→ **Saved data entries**
++++++++++++++++++++

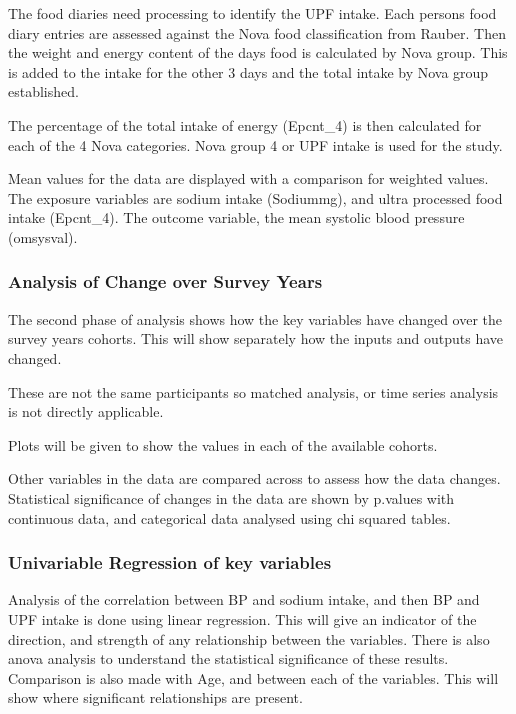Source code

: \documentclass[
]{article}
\begin{document}
The food diaries need processing to identify the UPF intake. Each
persons food diary entries are assessed against the Nova food
classification from Rauber. Then the weight and energy content of the
days food is calculated by Nova group. This is added to the intake for
the other 3 days and the total intake by Nova group established.

The percentage of the total intake of energy (Epcnt\_4) is then
calculated for each of the 4 Nova categories. Nova group 4 or UPF intake
is used for the study.

Mean values for the data are displayed with a comparison for weighted
values. The exposure variables are sodium intake (Sodiummg), and ultra
processed food intake (Epcnt\_4). The outcome variable, the mean
systolic blood pressure (omsysval).

\hypertarget{analysis-of-change-over-survey-years}{%
\subsubsection{Analysis of Change over Survey
Years}\label{analysis-of-change-over-survey-years}}

The second phase of analysis shows how the key variables have changed
over the survey years cohorts. This will show separately how the inputs
and outputs have changed.

These are not the same participants so matched analysis, or time series
analysis is not directly applicable.

Plots will be given to show the values in each of the available cohorts.

Other variables in the data are compared across to assess how the data
changes. Statistical significance of changes in the data are shown by
p.values with continuous data, and categorical data analysed using chi
squared tables.

\hypertarget{univariable-regression-of-key-variables}{%
\subsubsection{Univariable Regression of key
variables}\label{univariable-regression-of-key-variables}}

Analysis of the correlation between BP and sodium intake, and then BP
and UPF intake is done using linear regression. This will give an
indicator of the direction, and strength of any relationship between the
variables. There is also anova analysis to understand the statistical
significance of these results. Comparison is also made with Age, and
between each of the variables. This will show where significant
relationships are present.
\end{document}
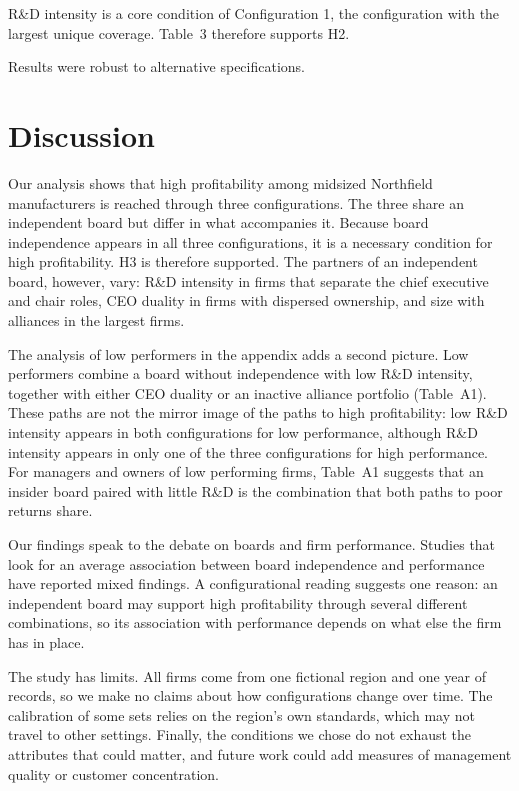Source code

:\documentclass[11pt]{article}
\begin{document}
R\&D intensity is a core condition of Configuration 1, the configuration with the largest unique coverage. Table~3 therefore supports H2.

Results were robust to alternative specifications.

\clearpage
\section{Discussion}

Our analysis shows that high profitability among midsized Northfield manufacturers is reached through three configurations. The three share an independent board but differ in what accompanies it. Because board independence appears in all three configurations, it is a necessary condition for high profitability. H3 is therefore supported. The partners of an independent board, however, vary: R\&D intensity in firms that separate the chief executive and chair roles, CEO duality in firms with dispersed ownership, and size with alliances in the largest firms.

The analysis of low performers in the appendix adds a second picture. Low performers combine a board without independence with low R\&D intensity, together with either CEO duality or an inactive alliance portfolio (Table~A1). These paths are not the mirror image of the paths to high profitability: low R\&D intensity appears in both configurations for low performance, although R\&D intensity appears in only one of the three configurations for high performance. For managers and owners of low performing firms, Table~A1 suggests that an insider board paired with little R\&D is the combination that both paths to poor returns share.

Our findings speak to the debate on boards and firm performance. Studies that look for an average association between board independence and performance have reported mixed findings. A configurational reading suggests one reason: an independent board may support high profitability through several different combinations, so its association with performance depends on what else the firm has in place.

The study has limits. All firms come from one fictional region and one year of records, so we make no claims about how configurations change over time. The calibration of some sets relies on the region's own standards, which may not travel to other settings. Finally, the conditions we chose do not exhaust the attributes that could matter, and future work could add measures of management quality or customer concentration.
\end{document}
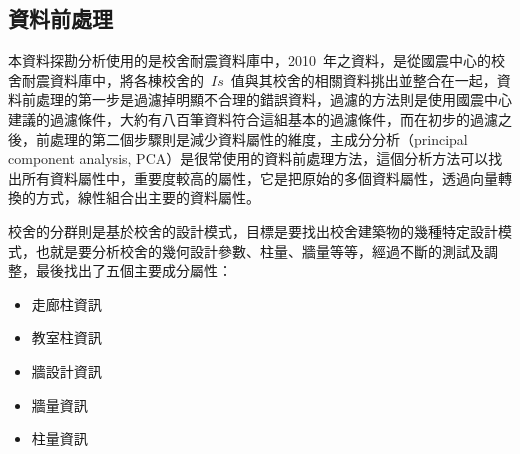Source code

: 
\subsection{資料前處理}

本資料探勘分析使用的是校舍耐震資料庫中，2010~年之資料，是從國震中心的校舍耐震資料庫中，將各棟校舍的~$Is$~值與其校舍的相關資料挑出並整合在一起，資料前處理的第一步是過濾掉明顯不合理的錯誤資料，過濾的方法則是使用國震中心建議的過濾條件，大約有八百筆資料符合這組基本的過濾條件，而在初步的過濾之後，前處理的第二個步驟則是減少資料屬性的維度，主成分分析（principal component analysis, PCA）是很常使用的資料前處理方法，這個分析方法可以找出所有資料屬性中，重要度較高的屬性，它是把原始的多個資料屬性，透過向量轉換的方式，線性組合出主要的資料屬性。


校舍的分群則是基於校舍的設計模式，目標是要找出校舍建築物的幾種特定設計模式，也就是要分析校舍的幾何設計參數、柱量、牆量等等，經過不斷的測試及調整，最後找出了五個主要成分屬性：

\begin{itemize}
\item 走廊柱資訊
\item 教室柱資訊
\item 牆設計資訊
\item 牆量資訊
\item 柱量資訊
\end{itemize}

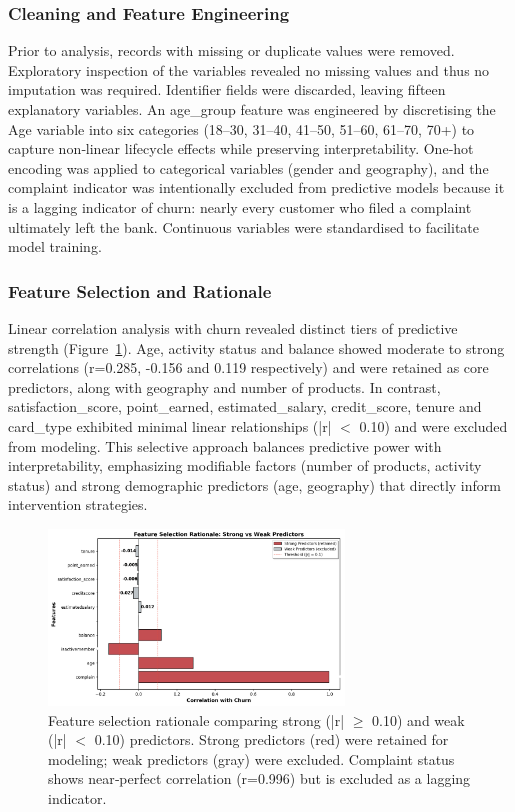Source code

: \documentclass[12pt]{article}
\begin{document}
\subsubsection{Cleaning and Feature Engineering}
Prior to analysis, records with missing or duplicate values were removed.  Exploratory inspection of the variables revealed no missing values and thus no imputation was required.  Identifier fields were discarded, leaving fifteen explanatory variables.  An age\_group feature was engineered by discretising the Age variable into six categories (18–30, 31–40, 41–50, 51–60, 61–70, 70+) to capture non‑linear lifecycle effects while preserving interpretability.  One‑hot encoding was applied to categorical variables (gender and geography), and the complaint indicator was intentionally excluded from predictive models because it is a lagging indicator of churn: nearly every customer who filed a complaint ultimately left the bank.  Continuous variables were standardised to facilitate model training.

\subsubsection{Feature Selection and Rationale}
Linear correlation analysis with churn revealed distinct tiers of predictive strength (Figure~\ref{fig:feature_selection}).  Age, activity status and balance showed moderate to strong correlations (r=0.285, -0.156 and 0.119 respectively) and were retained as core predictors, along with geography and number of products.  In contrast, satisfaction\_score, point\_earned, estimated\_salary, credit\_score, tenure and card\_type exhibited minimal linear relationships (|r| $<$ 0.10) and were excluded from modeling.  This selective approach balances predictive power with interpretability, emphasizing modifiable factors (number of products, activity status) and strong demographic predictors (age, geography) that directly inform intervention strategies.

\begin{figure}[H]
\centering
\includegraphics[width=0.7\textwidth]{img/feature_selection_comparison.png}
\caption{Feature selection rationale comparing strong (|r| $\geq$ 0.10) and weak (|r| $<$ 0.10) predictors. Strong predictors (red) were retained for modeling; weak predictors (gray) were excluded. Complaint status shows near‑perfect correlation (r=0.996) but is excluded as a lagging indicator.}
\label{fig:feature_selection}
\end{figure}
\end{document}
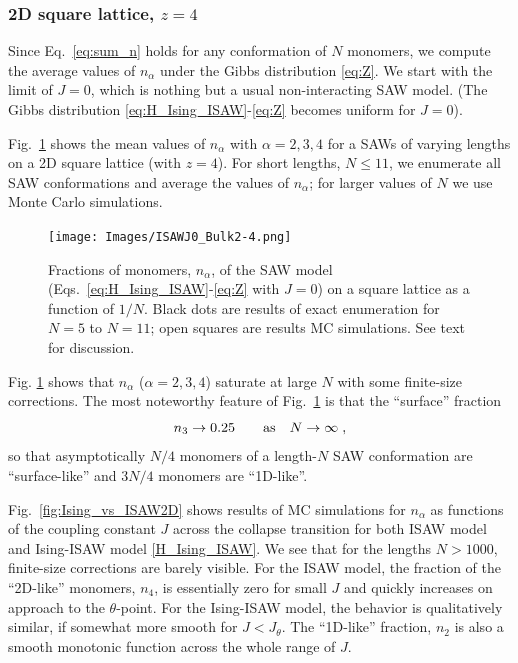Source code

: \documentclass[a4paper]{jpconf}
\begin{document}
\subsubsection{2D square lattice, $z=4$}

Since Eq.\ \eqref{eq:sum_n} holds for any conformation of $N$ monomers, we
compute the average values of $n_\alpha$ under the Gibbs distribution \eqref{eq:Z}.
We start with the limit of $J=0$, which is nothing but a usual non-interacting SAW model.
(The Gibbs distribution \eqref{eq:H_Ising_ISAW}-\eqref{eq:Z}
becomes uniform for $J=0$).

Fig.\ \ref{fig:finite_size_SAW} shows the mean values of $n_\alpha$ with $\alpha=2, 3, 4$
for a SAWs of varying lengths on a 2D square lattice (with $z=4$).
For short lengths, $N \leqslant 11$, we enumerate all SAW conformations and
average the values of $n_\alpha$; for larger values of $N$ we use Monte Carlo simulations.
%
\begin{figure}[h!]
    \centering
    \texttt{[image: Images/ISAWJ0\_Bulk2-4.png]}
    \caption{Fractions of monomers, $n_\alpha$, of the SAW
model (Eqs.\ \eqref{eq:H_Ising_ISAW}-\eqref{eq:Z} with $J=0$) on a square lattice as a function
of $1/N$. Black dots are results of exact enumeration for $N = 5$ to $N=11$; 
open squares are results MC simulations. See text for discussion.}
    \label{fig:finite_size_SAW}
\end{figure}
%

Fig. \ref{fig:finite_size_SAW} shows that $n_\alpha$ ($\alpha=2, 3, 4$) saturate
at large $N$ with some finite-size corrections. The most noteworthy feature of
Fig.\ \ref{fig:finite_size_SAW} is that the ``surface'' fraction
%
$$
n_3 \to 0.25 \qquad\text{as\quad}N\to\infty \;,
$$
%
so that asymptotically $N/4$ monomers of a length-$N$ SAW conformation are ``surface-like'' and
$3 N/4$ monomers are ``1D-like''.


Fig.\ \ref{fig:Ising_vs_ISAW2D} shows results of MC simulations for
$n_\alpha$ as functions of the coupling constant $J$ across the collapse transition
for both ISAW model and Ising-ISAW model \eqref{H_Ising_ISAW}.
We see that for the lengths $N > 1000$, finite-size corrections are barely visible.
For the ISAW model,  the fraction of the ``2D-like'' monomers, $n_4$, is
essentially zero for small $J$ and quickly increases on approach to the $\theta$-point.
For the Ising-ISAW model, the behavior is qualitatively similar, if somewhat
more smooth for $J < J_\theta$. The ``1D-like'' fraction, $n_2$ is also a smooth
monotonic function across the whole range of $J$. 
\end{document}
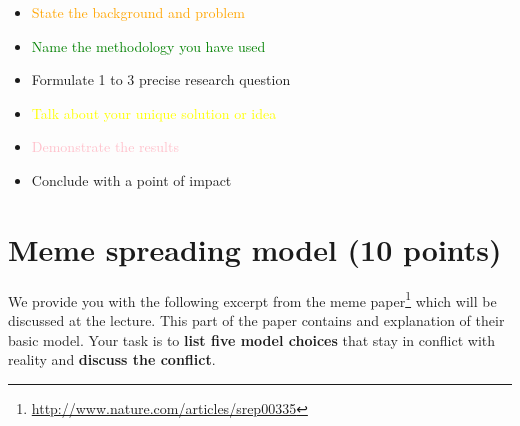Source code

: \documentclass{WeSTassignment}
\begin{document}
\begin{itemize}
\item \textcolor{orange}{State the background and problem}
\item \textcolor{green}{Name the methodology you have used}
\item Formulate 1 to 3 precise research question 
\item \textcolor{yellow}{Talk about your unique solution or idea}
\item \textcolor{pink}{Demonstrate the results}
\item Conclude with a point of impact
\end{itemize}






\section{Meme spreading model (10 points)}
We provide you with the following excerpt from the meme paper\footnote{ \url {http://www.nature.com/articles/srep00335} } which will be discussed at the lecture. This part of the paper contains and explanation of their basic model. Your task is to \textbf{list five model choices} that stay in conflict with reality and \textbf{discuss the conflict}. 
\end{document}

++++++++++++++++++++

→ **TRY IT**
The string "alpha": state how many lines above contain it, giving nothing but the number.

→ **REPLY**
6